After carefully analyzing the design concepts selected from the morphological charts for technical feasibility, functional feasibility, and buildability by using evaluation criteria and Go/No Go analysis, the six concepts have been reduced to two concepts. It is important to have two concepts, rather than just one, because one is the primary choice and one serves as a back-up design. In the event the primary choice is not feasible in some unforeseen way, having a back-up design on standby will allow our team to quickly jump into the next design concept, helping us to stay on track and meet deadlines.
Referencing the PMI lists for each design, which can be found in assignment 2, we were able to narrow our designs from six to two.
We first eliminated the design that had the highest ratio of minuses to plusses. This was Concept 6-Kite. We decided that a design for which the negatives outweigh the positives two to one was not worth the effort. It also had many possible modes of failure. In terms of functional feasibility, a kite is an inefficient way to capture wind energy, and it is doubtful that a compressor could get enough power to increase the pressure inside the pressure vessel by even 1 Pa. In terms of buildability, robotic legs are complex systems that are difficult to build.
We then eliminated the design that utilized a capacitor to store energy. This was Concept 2-Capacitor. It also had a large ratio of disadvantages to advantages. Two disadvantages caused us to dismiss this design, though. In terms of functional feasibility, it is hard to regulate capacitor discharge rate, and belts are unreliable in that they can slip. In terms of technical feasibility, it would be difficult as we would need a very large capacitor, which would be very expensive. These lead to possible modes of failure.

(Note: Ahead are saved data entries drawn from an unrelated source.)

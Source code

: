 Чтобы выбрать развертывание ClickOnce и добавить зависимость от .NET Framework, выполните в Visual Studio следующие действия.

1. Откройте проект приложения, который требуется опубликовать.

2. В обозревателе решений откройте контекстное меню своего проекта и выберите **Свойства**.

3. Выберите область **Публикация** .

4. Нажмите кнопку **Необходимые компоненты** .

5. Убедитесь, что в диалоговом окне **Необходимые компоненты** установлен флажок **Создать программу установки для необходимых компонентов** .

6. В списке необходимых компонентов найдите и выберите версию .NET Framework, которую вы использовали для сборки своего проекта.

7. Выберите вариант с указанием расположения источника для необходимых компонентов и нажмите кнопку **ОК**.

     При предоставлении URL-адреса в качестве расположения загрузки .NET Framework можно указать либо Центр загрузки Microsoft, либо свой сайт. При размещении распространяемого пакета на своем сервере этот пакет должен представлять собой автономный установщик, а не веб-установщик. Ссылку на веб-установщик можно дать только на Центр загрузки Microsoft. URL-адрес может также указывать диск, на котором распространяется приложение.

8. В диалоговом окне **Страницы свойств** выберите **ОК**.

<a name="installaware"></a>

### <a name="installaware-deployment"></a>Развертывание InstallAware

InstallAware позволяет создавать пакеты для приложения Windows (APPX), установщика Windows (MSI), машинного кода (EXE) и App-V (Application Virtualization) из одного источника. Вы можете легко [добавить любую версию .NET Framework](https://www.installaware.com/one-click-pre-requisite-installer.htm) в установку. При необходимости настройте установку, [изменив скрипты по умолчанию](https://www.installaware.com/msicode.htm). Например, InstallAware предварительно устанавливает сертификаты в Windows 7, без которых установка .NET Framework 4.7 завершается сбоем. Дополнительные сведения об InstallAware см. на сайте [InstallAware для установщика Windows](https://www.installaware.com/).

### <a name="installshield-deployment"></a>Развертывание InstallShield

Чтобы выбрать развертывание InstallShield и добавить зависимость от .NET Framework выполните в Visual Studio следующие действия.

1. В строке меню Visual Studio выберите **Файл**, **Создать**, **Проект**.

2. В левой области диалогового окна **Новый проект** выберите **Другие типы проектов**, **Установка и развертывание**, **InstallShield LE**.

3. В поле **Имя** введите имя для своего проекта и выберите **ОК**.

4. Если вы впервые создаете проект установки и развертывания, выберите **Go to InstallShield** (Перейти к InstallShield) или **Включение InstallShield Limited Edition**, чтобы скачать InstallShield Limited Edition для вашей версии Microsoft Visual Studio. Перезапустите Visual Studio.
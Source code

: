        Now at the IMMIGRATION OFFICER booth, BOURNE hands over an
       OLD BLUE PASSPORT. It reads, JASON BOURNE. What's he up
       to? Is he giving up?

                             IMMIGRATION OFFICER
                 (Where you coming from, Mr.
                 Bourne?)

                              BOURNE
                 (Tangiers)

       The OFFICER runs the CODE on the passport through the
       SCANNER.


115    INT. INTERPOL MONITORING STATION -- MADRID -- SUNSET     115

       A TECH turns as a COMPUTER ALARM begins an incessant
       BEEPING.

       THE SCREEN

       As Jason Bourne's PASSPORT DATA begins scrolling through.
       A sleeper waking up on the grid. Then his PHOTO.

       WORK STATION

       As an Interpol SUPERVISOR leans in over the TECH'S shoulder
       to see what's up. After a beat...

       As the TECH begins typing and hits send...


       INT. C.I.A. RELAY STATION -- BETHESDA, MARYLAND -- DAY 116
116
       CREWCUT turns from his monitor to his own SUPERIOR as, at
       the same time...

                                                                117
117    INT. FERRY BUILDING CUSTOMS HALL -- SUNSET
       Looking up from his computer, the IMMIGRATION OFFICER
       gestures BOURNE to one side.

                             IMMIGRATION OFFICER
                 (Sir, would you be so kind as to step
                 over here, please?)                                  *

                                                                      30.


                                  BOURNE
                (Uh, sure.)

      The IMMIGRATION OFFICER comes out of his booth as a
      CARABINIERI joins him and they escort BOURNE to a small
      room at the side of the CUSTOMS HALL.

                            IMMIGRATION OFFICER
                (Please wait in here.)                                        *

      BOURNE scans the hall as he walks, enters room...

The capacitor could discharge almost instantaneously, which would fry our circuitry and leave us with no more stored energy to run the course. With belt slippage, we could see loss of navigational ability as the commands the brain is giving fail to reach the wheels as intended.

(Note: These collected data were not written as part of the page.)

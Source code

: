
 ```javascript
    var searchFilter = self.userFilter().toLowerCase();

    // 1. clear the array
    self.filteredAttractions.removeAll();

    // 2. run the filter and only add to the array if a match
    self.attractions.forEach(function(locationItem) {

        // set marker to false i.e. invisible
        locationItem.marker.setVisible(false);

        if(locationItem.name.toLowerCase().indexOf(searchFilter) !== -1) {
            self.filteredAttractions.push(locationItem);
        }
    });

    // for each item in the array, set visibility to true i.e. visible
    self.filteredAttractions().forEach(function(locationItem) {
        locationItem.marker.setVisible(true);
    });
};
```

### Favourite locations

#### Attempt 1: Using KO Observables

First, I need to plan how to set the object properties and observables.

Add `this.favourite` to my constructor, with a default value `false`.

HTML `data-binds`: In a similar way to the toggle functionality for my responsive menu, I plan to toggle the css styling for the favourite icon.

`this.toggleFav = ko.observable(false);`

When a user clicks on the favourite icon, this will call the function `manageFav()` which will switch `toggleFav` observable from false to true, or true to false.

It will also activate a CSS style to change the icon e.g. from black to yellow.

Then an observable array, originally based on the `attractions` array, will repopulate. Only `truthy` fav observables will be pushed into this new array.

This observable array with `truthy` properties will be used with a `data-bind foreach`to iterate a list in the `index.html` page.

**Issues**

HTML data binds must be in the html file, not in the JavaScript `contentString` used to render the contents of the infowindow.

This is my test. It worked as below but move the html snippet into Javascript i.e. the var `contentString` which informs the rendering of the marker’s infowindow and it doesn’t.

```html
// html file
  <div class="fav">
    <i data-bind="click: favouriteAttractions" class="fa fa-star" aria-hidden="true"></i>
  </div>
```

We eliminated Concept 4-Pulleys, because it has the same problem with pulleys as Concept 2-Capacitor. Looking at the PMI list, it is a good design. It has a lot of advantages, and is technically feasible, functionally feasible, and buildable. However, as navigating the course is such an important part of this assignment, the potential to lose steering is not worth the risk.

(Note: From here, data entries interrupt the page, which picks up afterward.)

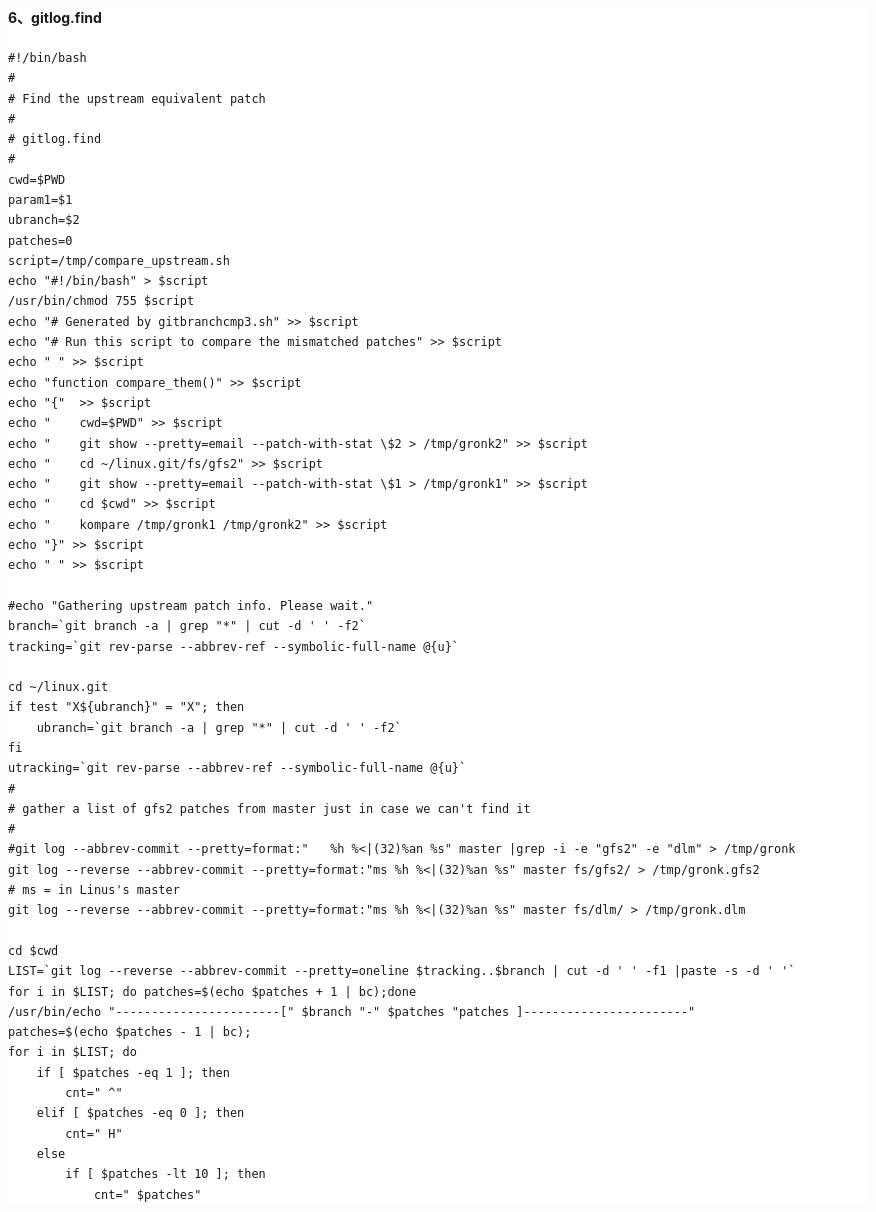 #### 6、gitlog.find

```
#!/bin/bash
#
# Find the upstream equivalent patch
#
# gitlog.find
#
cwd=$PWD
param1=$1
ubranch=$2
patches=0
script=/tmp/compare_upstream.sh
echo "#!/bin/bash" > $script
/usr/bin/chmod 755 $script
echo "# Generated by gitbranchcmp3.sh" >> $script
echo "# Run this script to compare the mismatched patches" >> $script
echo " " >> $script
echo "function compare_them()" >> $script
echo "{"  >> $script
echo "    cwd=$PWD" >> $script
echo "    git show --pretty=email --patch-with-stat \$2 > /tmp/gronk2" >> $script
echo "    cd ~/linux.git/fs/gfs2" >> $script
echo "    git show --pretty=email --patch-with-stat \$1 > /tmp/gronk1" >> $script
echo "    cd $cwd" >> $script
echo "    kompare /tmp/gronk1 /tmp/gronk2" >> $script
echo "}" >> $script
echo " " >> $script

#echo "Gathering upstream patch info. Please wait."
branch=`git branch -a | grep "*" | cut -d ' ' -f2`
tracking=`git rev-parse --abbrev-ref --symbolic-full-name @{u}`

cd ~/linux.git
if test "X${ubranch}" = "X"; then
    ubranch=`git branch -a | grep "*" | cut -d ' ' -f2`
fi
utracking=`git rev-parse --abbrev-ref --symbolic-full-name @{u}`
#
# gather a list of gfs2 patches from master just in case we can't find it
#
#git log --abbrev-commit --pretty=format:"   %h %<|(32)%an %s" master |grep -i -e "gfs2" -e "dlm" > /tmp/gronk
git log --reverse --abbrev-commit --pretty=format:"ms %h %<|(32)%an %s" master fs/gfs2/ > /tmp/gronk.gfs2
# ms = in Linus's master
git log --reverse --abbrev-commit --pretty=format:"ms %h %<|(32)%an %s" master fs/dlm/ > /tmp/gronk.dlm

cd $cwd
LIST=`git log --reverse --abbrev-commit --pretty=oneline $tracking..$branch | cut -d ' ' -f1 |paste -s -d ' '`
for i in $LIST; do patches=$(echo $patches + 1 | bc);done
/usr/bin/echo "-----------------------[" $branch "-" $patches "patches ]-----------------------"
patches=$(echo $patches - 1 | bc);
for i in $LIST; do
    if [ $patches -eq 1 ]; then
        cnt=" ^"
    elif [ $patches -eq 0 ]; then
        cnt=" H"
    else
        if [ $patches -lt 10 ]; then
            cnt=" $patches"
```

[#]: collector: (lujun9972)
[#]: translator: (wxy)
[#]: reviewer: (wxy)
[#]: publisher: (wxy)
[#]: url: (https://linux.cn/article-11797-1.html)
[#]: subject: (6 handy Bash scripts for Git)
[#]: via: (https://opensource.com/article/20/1/bash-scripts-git)
[#]: author: (Bob Peterson https://opensource.com/users/bobpeterson)
[a]: https://opensource.com/users/bobpeterson
[b]: https://github.com/lujun9972
[1]: https://opensource.com/sites/default/files/styles/image-full-size/public/lead-images/rh_003588_01_rd3os.combacktoschoolseriesk12_rh_021x_0.png?itok=fvorN0e- (Digital hand surrounding by objects, bike, light bulb, graphs)
[2]: https://kde.org/applications/development/org.kde.kompare
[3]: https://en.wikipedia.org/wiki/GFS2
[4]: https://en.wikipedia.org/wiki/Distributed_lock_manager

Likewise, we eliminated Concept 5-Winding Drum. This design was interesting in that it is purely mechanical, and that makes for a much simpler device. It has a possible mode of failure that Concept 4-Pulleys does not, though. Its technical feasibility is limited, because of the energy storage solution, the amount of energy it can store is limited by the height of the pulley over which the falling weight is hoisted. This means that either the weight could reach the top and we would store a sub-optimal amount of energy. In terms of functional feasibility, having a weight this high also raises the center of gravity a lot, which increases the chance that the device will tip over. As for buildability, it would have to contain a very large gear ratio to be functional. This could be difficult to achieve, as it would either require a huge gear, or a complex gear chain.
Concept 1-Sonar and Concept 3- Alternator fulfill all parts of the Go/No Go Matrix, including both demands and wishes. However, it is to be noted that in terms of functional feasibility, the success of both systems navigation is completely dependent on the quality of its programming. This could be a potential mode of failure. Neither has a substantial problem with buildability.
We chose Concept 1-Sonar as our primary design because the generator produces DC voltage, which is what the rest of the system need. If we use Concept 3-Alternator, it will be necessary to add a rectifier. In the interest of upholding the KISS principle, it is better to use Concept 1-Sonar.
This process of whittling down our concepts to a primary and secondary concept is useful in that it allows us to come to a plan of action, by making informed decisions regarding the ways in which various designs might fail. It is also important to have a primary and secondary concept, in case we come to a point where we decide we would be more successful abandoning our current design for our secondary design. While we do know the potential problems with our primary design, we cannot know the future and it is possible we will come upon an unforeseen, insurmountable problem.